[RFC PATCH] drivers/intel_powerclamp : Redesign implementation of idle injection
From: Preeti U Murthy
Date: Sun Dec 21 2014 - 05:38:58 EST
The powerclamp driver injects idle periods to stay within the thermal constraints.
The driver does a fake idle by spawning per-cpu threads that call the mwait
instruction. This behavior of fake idle can confuse the other kernel subsystems.

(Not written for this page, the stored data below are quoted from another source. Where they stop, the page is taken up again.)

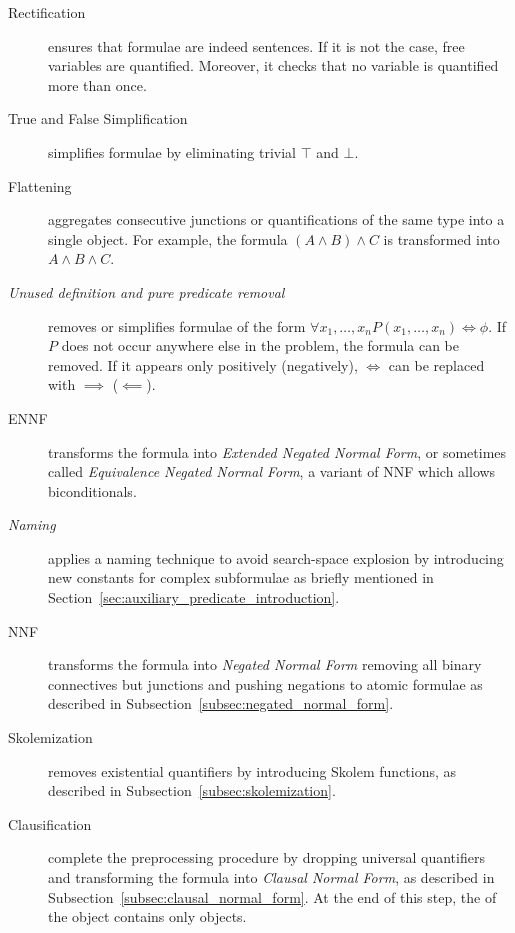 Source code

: \begin{description}
  \item[Rectification]  ensures that formulae are indeed sentences.
                        If it is not the case, free variables are quantified.
                        Moreover, it checks that no variable is quantified more than once.
  \item[True and False Simplification] simplifies formulae by eliminating trivial \(\top\) and \(\bot\).
  \item[Flattening] aggregates consecutive junctions or quantifications of the same type into a single object.
                    For example, the formula \((A \land B) \land C\) is transformed into \(A \land B \land C \).
  \item[\emph{Unused definition and pure predicate removal}]  removes or simplifies formulae of the form \(\forall x_1,\ldots,x_n P(x_1, \ldots,x_n) \iff \phi\).
                                                              If \(P\) does not occur anywhere else in the problem, the formula can be removed.
                                                              If it appears only positively (negatively), \(\iff\) can be replaced with \(\implies\) (\(\impliedby\)).
  \item[ENNF] transforms the formula into \emph{Extended Negated Normal Form}, or sometimes called \emph{Equivalence Negated Normal Form}, a variant of NNF which allows biconditionals.
  \item[\emph{Naming}] applies a naming technique to avoid search-space explosion by introducing new constants for complex subformulae as briefly mentioned in Section~\ref{sec:auxiliary_predicate_introduction}.
  \item[NNF] transforms the formula into \emph{Negated Normal Form} removing all binary connectives but junctions and pushing negations to atomic formulae as described in Subsection~\ref{subsec:negated_normal_form}.
  \item[Skolemization] removes existential quantifiers by introducing Skolem functions, as described in Subsection~\ref{subsec:skolemization}.
  \item[Clausification] complete the preprocessing procedure by dropping universal quantifiers and transforming the formula into \emph{Clausal Normal Form}, as described in Subsection~\ref{subsec:clausal_normal_form}.
                        At the end of this step, the  of the  object contains only  objects.
\end{description}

For instance it calls into the nohz tick handlers, which are meant to be called
only by the idle thread. It sets the state of the tick in each cpu to idle and
stops the tick, when there are tasks on the runqueue. As a result the callers of
idle_cpu()/ tick_nohz_tick_stopped() see different states of the cpu; while the
former thinks that the cpu is busy, the latter thinks that it is idle. The outcome
may be inconsistency in the scheduler/nohz states which can lead to serious
consequences. One of them was reported on this thread:
https://lkml.org/lkml/2014/12/11/365.
Thomas posted out a patch to disable the powerclamp driver from calling into the
tick nohz code which has taken care of the above regression for the moment. However
powerclamp driver as a result, will not be able to inject idle periods due to the
presence of periodic ticks. With the current design of fake idle, we cannot move
towards a better solution.
https://lkml.org/lkml/2014/12/18/169
This patch aims at removing the concept of fake idle and instead makes the cpus
truly idle by throttling the runqueues during the idle injection periods. The situation
is in fact very similar to throttling cfs_rqs when they exceed their bandwidths.

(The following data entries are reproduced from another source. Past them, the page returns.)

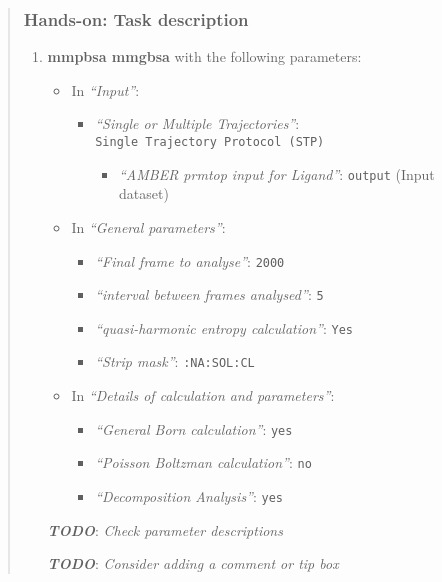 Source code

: \documentclass[twocolumn]{bmcart}%
\providecommand{\tightlist}{%
  \setlength{\itemsep}{0pt}\setlength{\parskip}{0pt}}
\providecommand{\tightlist}{%
  \setlength{\itemsep}{0pt}\setlength{\parskip}{0pt}}
\begin{document}
\begin{quote}
\hypertarget{hands-on-task-description-18}{%
\subsubsection{Hands-on: Task
description}\label{hands-on-task-description-18}}

\begin{enumerate}
\def\labelenumi{\arabic{enumi}.}
\tightlist
\item
  \textbf{mmpbsa mmgbsa} with the following parameters:

  \begin{itemize}
  \tightlist
  \item
    In \emph{``Input''}:

    \begin{itemize}
    \tightlist
    \item
      \emph{``Single or Multiple Trajectories''}:
      \texttt{Single\ Trajectory\ Protocol\ (STP)}

      \begin{itemize}
      \tightlist
      \item
        \emph{``AMBER prmtop input for Ligand''}: \texttt{output} (Input
        dataset)
      \end{itemize}
    \end{itemize}
  \item
    In \emph{``General parameters''}:

    \begin{itemize}
    \tightlist
    \item
      \emph{``Final frame to analyse''}: \texttt{2000}
    \item
      \emph{``interval between frames analysed''}: \texttt{5}
    \item
      \emph{``quasi-harmonic entropy calculation''}: \texttt{Yes}
    \item
      \emph{``Strip mask''}: \texttt{:NA:SOL:CL}
    \end{itemize}
  \item
    In \emph{``Details of calculation and parameters''}:

    \begin{itemize}
    \tightlist
    \item
      \emph{``General Born calculation''}: \texttt{yes}
    \item
      \emph{``Poisson Boltzman calculation''}: \texttt{no}
    \item
      \emph{``Decomposition Analysis''}: \texttt{yes}
    \end{itemize}
  \end{itemize}

  \textbf{\emph{TODO}}: \emph{Check parameter descriptions}

  \textbf{\emph{TODO}}: \emph{Consider adding a comment or tip box}
\end{enumerate}


\end{quote}
\end{document}
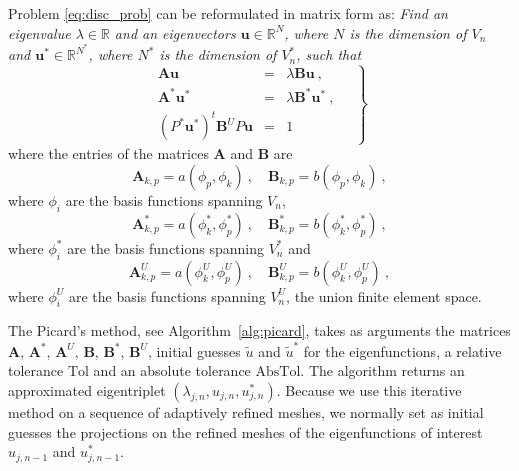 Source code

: \documentclass[smallextended]{svjour3}
\begin{document}
Problem \eqref{eq:disc_prob} can be reformulated in matrix form as:
\emph{Find an eigenvalue $\lambda\in \mathbb{R}$ and an eigenvectors $\mathbf{u}\in \mathbb{R}^N$, where $N$ is the dimension of $V_n$ and $\mathbf{u}^*\in \mathbb{R}^{N^*}$, where $N^*$ is the dimension of $V_n^*$,
such that}
\begin{equation}
\label{eq:disc_prob_mat}
\left.
\begin{array}{lcl}
\mathbf{A} \mathbf{u}&=& \lambda\mathbf{B}\mathbf{u}\ ,
\\
\mathbf{A}^* \mathbf{u}^*&=& \lambda\mathbf{B}^*\mathbf{u}^*\ ,
\\
(P^*\mathbf{u}^*)^t\mathbf{B}^U P\mathbf{u} &=& 1
\end{array}\quad
\right\}
\end{equation}
where the entries of the matrices $\mathbf{A}$ and $\mathbf{B}$ are 
$$
\mathbf{A}_{k,p}=a(\phi_p,\phi_k)\ ,\quad\mathbf{B}_{k,p}=b(\phi_p,\phi_k)\ ,
$$
where $\phi_i$ are the basis functions spanning $V_n$,
$$
\mathbf{A}^*_{k,p}=a(\phi_k^*,\phi_p^*)\ ,\quad\mathbf{B}^*_{k,p}=b(\phi_k^*,\phi_p^*)\ ,
$$
where $\phi_i^*$ are the basis functions spanning $V_n^*$ and
$$
\mathbf{A}^U_{k,p}=a(\phi_k^U,\phi_p^U)\ ,\quad\mathbf{B}^U_{k,p}=b(\phi_k^U,\phi_p^U)\ ,
$$
where $\phi_i^U$ are the basis functions spanning $V_n^U$, the union finite element space.



The Picard's method, see Algorithm~\ref{alg:picard}, takes as arguments the matrices $\mathbf{A}$, $\mathbf{A}^*$, $\mathbf{A}^U$, $\mathbf{B}$, $\mathbf{B}^*$, $\mathbf{B}^U$, initial guesses $\tilde u$ and $\tilde u^*$ for the eigenfunctions, a relative tolerance $\mathrm{Tol}$ and an absolute tolerance $\mathrm{AbsTol}$. 
The algorithm returns an approximated eigentriplet $(\lambda_{j,n},u_{j,n},u_{j,n}^*)$.
Because we use this iterative method on a sequence of adaptively refined meshes, we normally set as initial guesses
the projections on the refined meshes of the eigenfunctions of interest $u_{j,n-1}$ and $u_{j,n-1}^*$.
\end{document}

The exception here is that the root cfs_rq is throttled in the presence of available
bandwidth, due to the need to force idle. The runqueues automatically get unthrottled
at all other times and call to reschedule is made. Per-cpu timers are queued to expire
after every active/idle periods of powerclamp driver, which decide whether to throttle
or unthrottle the runqueues. This way, the tick nohz state and the scheduler states of
the cpus are sane during the idle injection periods because they naturally fall in place.
Another point to note is that the scheduler_tick() is called after the timers are
serviced. This means that soon after the runqueue is throttled by the powerclamp timer,
the idle task will get scheduled in. IOW, the request of the powerclamp timer to inject
idle is honored almost immediately. The same holds for unthrottling as well.
This patch is compile tested only. The goal is to get a consensus on the design first.
There are some points that need to be given a thought as far as I can see:
1. The idle task chosen during the idle injection period needs to enter a specific mwait
state. The cpuidle governors cannot choose any idle state like they do generally for idle
tasks.
2. We throttle runqueue when the bandwidth is available. We do not touch any parameters
around the cfs_rq bandwidth in this patch. It is supposed to bypass the bandwidth checks
entirely. But will there be any serious consequence as a result?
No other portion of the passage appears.